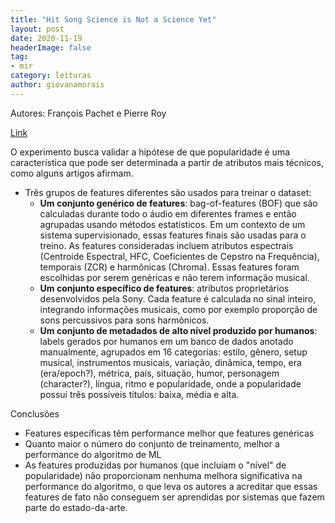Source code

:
 ```yaml
---
title: "Hit Song Science is Not a Science Yet"
layout: post
date: 2020-11-19
headerImage: false
tag:
- mir
category: leituras
author: giovanamorais
---
```


Autores: François Pachet e Pierre Roy

[Link](http://ismir-explorer.ai.ovgu.de/app/view/pdf/657/)

O experimento busca validar a hipótese de que popularidade é uma característica
que pode ser determinada a partir de atributos mais técnicos, como alguns
artigos afirmam.

* Três grupos de features diferentes são usados para treinar o dataset:
	* **Um conjunto genérico de features**: bag-of-features (BOF) que são
	  calculadas durante todo o áudio em diferentes frames e então
	  agrupadas usando métodos estatísticos. Em um contexto de um sistema
	  supervisionado, essas features finais são usadas para o treino. As
	  features consideradas incluem atributos espectrais (Centroide Espectral,
	  HFC, Coeficientes de Cepstro na Frequência), temporais (ZCR) e harmônicas
	  (Chroma). Essas features foram escolhidas por serem genéricas e não terem
	  informação musical.
	* **Um conjunto específico de features**: atributos proprietários
	desenvolvidos pela Sony. Cada feature é calculada no sinal inteiro,
	integrando informações musicais, como por exemplo proporção de sons
	percussivos para sons harmônicos.
	* **Um conjunto de metadados de alto nível produzido por humanos**: labels
	gerados por humanos em um banco de dados anotado manualmente, agrupados em
	16 categorias: estilo, gênero, setup musical, instrumentos musicais, variação,
	dinâmica, tempo, era (era/epoch?), métrica, país, situação, humor, personagem
	(character?), língua, ritmo e popularidade, onde a popularidade possui três
	possíveis títulos: baixa, média e alta.


Conclusões
* Features específicas têm performance melhor que features genéricas
* Quanto maior o número do conjunto de treinamento, melhor a performance do algoritmo
de ML
* As features produzidas por humanos (que incluíam o "nível" de popularidade)
não proporcionam nenhuma melhora significativa na performance do algoritmo, o que
leva os autores a acreditar que essas features de fato não conseguem ser aprendidas
por sistemas que fazem parte do estado-da-arte.

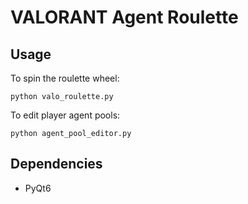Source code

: # VALORANT Agent Roulette

## Usage

To spin the roulette wheel:
```(bash)
python valo_roulette.py
```

To edit player agent pools:
```(bash)
python agent_pool_editor.py
```

## Dependencies

* PyQt6
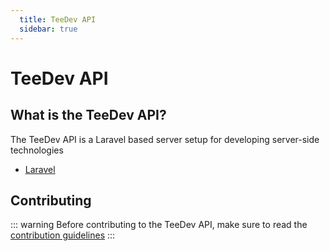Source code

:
 ```yaml
---
  title: TeeDev API
  sidebar: true
---
```


# TeeDev API

## What is the TeeDev API?

The TeeDev API is a Laravel based server setup for developing server-side
technologies

- [Laravel](https://laravel.com/)

## Contributing

::: warning
Before contributing to the TeeDev API, make sure to read the [contribution
guidelines](./contributing.md)
:::
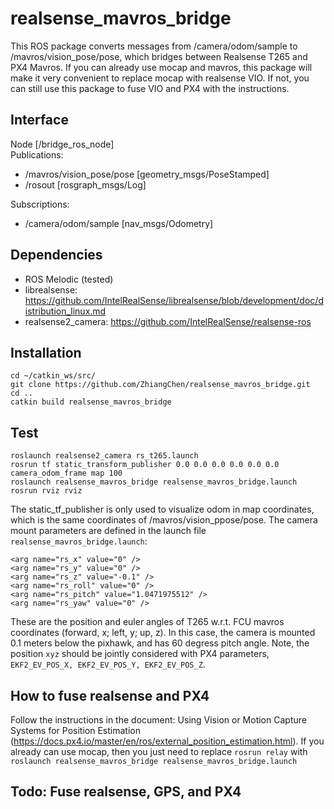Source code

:# realsense_mavros_bridge
This ROS package converts messages from /camera/odom/sample to /mavros/vision_pose/pose, which bridges between Realsense T265 and PX4 Mavros. If you can already use mocap and mavros, this package will make it very convenient to replace mocap with realsense VIO. If not, you can still use this package to fuse VIO and PX4 with the instructions. 

## Interface
Node [/bridge_ros_node]  
Publications: 
 * /mavros/vision_pose/pose [geometry_msgs/PoseStamped]
 * /rosout [rosgraph_msgs/Log]

Subscriptions: 
 * /camera/odom/sample [nav_msgs/Odometry]

## Dependencies
* ROS Melodic (tested)
* librealsense: https://github.com/IntelRealSense/librealsense/blob/development/doc/distribution_linux.md
* realsense2_camera: https://github.com/IntelRealSense/realsense-ros

## Installation
```buildoutcfg
cd ~/catkin_ws/src/
git clone https://github.com/ZhiangChen/realsense_mavros_bridge.git
cd ..
catkin build realsense_mavros_bridge
```

## Test
```buildoutcfg
roslaunch realsense2_camera rs_t265.launch
rosrun tf static_transform_publisher 0.0 0.0 0.0 0.0 0.0 0.0 camera_odom_frame map 100
roslaunch realsense_mavros_bridge realsense_mavros_bridge.launch
rosrun rviz rviz
```
The static_tf_publisher is only used to visualize odom in map coordinates, which is the same coordinates of /mavros/vision_ppose/pose. The camera mount parameters are defined in the launch file `realsense_mavros_bridge.launch`:
```buildoutcfg
<arg name="rs_x" value="0" />
<arg name="rs_y" value="0" />
<arg name="rs_z" value="-0.1" />
<arg name="rs_roll" value="0" />
<arg name="rs_pitch" value="1.0471975512" />
<arg name="rs_yaw" value="0" />
```
These are the position and euler angles of T265 w.r.t. FCU mavros coordinates (forward, x; left, y; up, z). In this case, the camera is mounted 0.1 meters below the pixhawk, and has 60 degress pitch angle. Note, the position `xyz` should be jointly considered with PX4 parameters, `EKF2_EV_POS_X, EKF2_EV_POS_Y, EKF2_EV_POS_Z`. 

## How to fuse realsense and PX4
Follow the instructions in the document: Using Vision or Motion Capture Systems for Position Estimation (https://docs.px4.io/master/en/ros/external_position_estimation.html). If you already can use mocap, then you just need to replace `rosrun relay` with `roslaunch realsense_mavros_bridge realsense_mavros_bridge.launch`

## Todo: Fuse realsense, GPS, and PX4

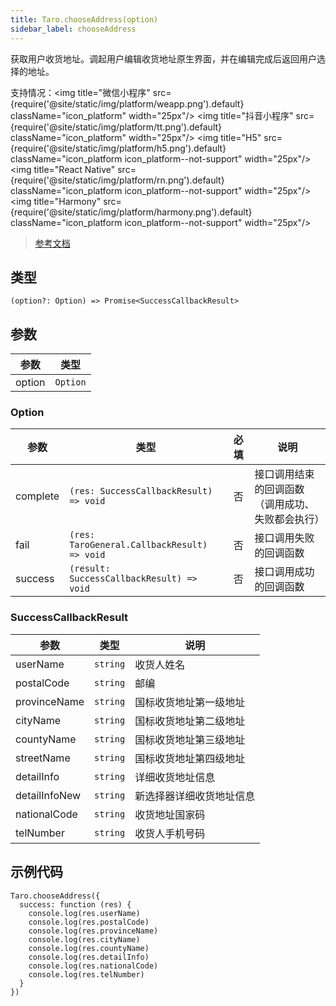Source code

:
 ```yaml
---
title: Taro.chooseAddress(option)
sidebar_label: chooseAddress
---
```


获取用户收货地址。调起用户编辑收货地址原生界面，并在编辑完成后返回用户选择的地址。

支持情况：<img title="微信小程序" src={require('@site/static/img/platform/weapp.png').default} className="icon_platform" width="25px"/> <img title="抖音小程序" src={require('@site/static/img/platform/tt.png').default} className="icon_platform" width="25px"/> <img title="H5" src={require('@site/static/img/platform/h5.png').default} className="icon_platform icon_platform--not-support" width="25px"/> <img title="React Native" src={require('@site/static/img/platform/rn.png').default} className="icon_platform icon_platform--not-support" width="25px"/> <img title="Harmony" src={require('@site/static/img/platform/harmony.png').default} className="icon_platform icon_platform--not-support" width="25px"/>

> [参考文档](https://developers.weixin.qq.com/miniprogram/dev/api/open-api/address/wx.chooseAddress.html)

## 类型

```tsx
(option?: Option) => Promise<SuccessCallbackResult>
```

## 参数

| 参数 | 类型 |
| --- | --- |
| option | `Option` |

### Option

| 参数 | 类型 | 必填 | 说明 |
| --- | --- | :---: | --- |
| complete | `(res: SuccessCallbackResult) => void` | 否 | 接口调用结束的回调函数（调用成功、失败都会执行） |
| fail | `(res: TaroGeneral.CallbackResult) => void` | 否 | 接口调用失败的回调函数 |
| success | `(result: SuccessCallbackResult) => void` | 否 | 接口调用成功的回调函数 |

### SuccessCallbackResult

| 参数 | 类型 | 说明 |
| --- | --- | --- |
| userName | `string` | 收货人姓名 |
| postalCode | `string` | 邮编 |
| provinceName | `string` | 国标收货地址第一级地址 |
| cityName | `string` | 国标收货地址第二级地址 |
| countyName | `string` | 国标收货地址第三级地址 |
| streetName | `string` | 国标收货地址第四级地址 |
| detailInfo | `string` | 详细收货地址信息 |
| detailInfoNew | `string` | 新选择器详细收货地址信息 |
| nationalCode | `string` | 收货地址国家码 |
| telNumber | `string` | 收货人手机号码 |

## 示例代码

```tsx
Taro.chooseAddress({
  success: function (res) {
    console.log(res.userName)
    console.log(res.postalCode)
    console.log(res.provinceName)
    console.log(res.cityName)
    console.log(res.countyName)
    console.log(res.detailInfo)
    console.log(res.nationalCode)
    console.log(res.telNumber)
  }
})
```

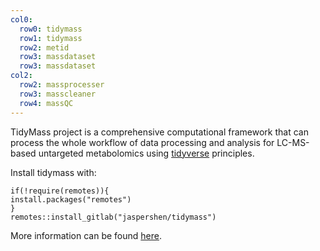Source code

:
 ```yaml
---
col0:
  row0: tidymass
  row1: tidymass
  row2: metid
  row3: massdataset
  row3: massdataset
col2:
  row2: massprocesser
  row3: masscleaner
  row4: massQC
---
```


TidyMass project is a comprehensive computational framework that can process the whole workflow of data processing and analysis for LC-MS-based untargeted metabolomics using [tidyverse](https://www.tidyverse.org/) principles.

Install tidymass with:

```{r, eval= FALSE}
if(!require(remotes)){
install.packages("remotes")
}
remotes::install_gitlab("jaspershen/tidymass")
```

More information can be found [here](https://tidymass.github.io/tidymass/articles/packages.html).
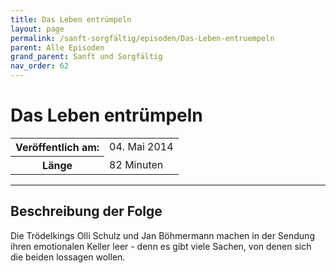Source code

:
 ```yaml
---
title: Das Leben entrümpeln
layout: page
permalink: /sanft-sorgfältig/episoden/Das-Leben-entruempeln
parent: Alle Episoden
grand_parent: Sanft und Sorgfältig
nav_order: 62
---
```


# Das Leben entrümpeln
<table class="resp-table dcf-table dcf-table-responsive dcf-table-bordered dcf-table-striped dcf-w-100%">
                    <tbody>
                        <tr>
                            <th scope="row">Veröffentlich am:</th>
                            <td data-label="Veröffentlich am:">04. Mai 2014</td>
                        </tr>
                        <tr>
                            <th scope="row">Länge </th>
                            <td data-label="Länge ">82 Minuten</td>
                        </tr></tbody>
                </table>

***

## Beschreibung der Folge

<div>
Die Trödelkings Olli Schulz und Jan Böhmermann machen in der Sendung ihren emotionalen Keller leer - denn es gibt viele Sachen, von denen sich die beiden lossagen wollen.  
</div>

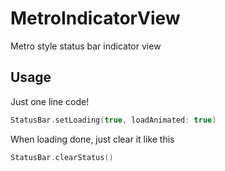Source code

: # MetroIndicatorView
Metro style status bar indicator view



## Usage
Just one line code!
``` Swift
StatusBar.setLoading(true, loadAnimated: true)
```
When loading done, just clear it like this
``` Swift
StatusBar.clearStatus()
```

____________________

* **Exercise goal**
Run a filter over the data above and keep each line that contains the word "SuccessCallbackResult".

* **Written solution**
(option?: Option) => Promise<SuccessCallbackResult>
| complete | `(res: SuccessCallbackResult) => void` | 否 | 接口调用结束的回调函数（调用成功、失败都会执行） |
| success | `(result: SuccessCallbackResult) => void` | 否 | 接口调用成功的回调函数 |
### SuccessCallbackResult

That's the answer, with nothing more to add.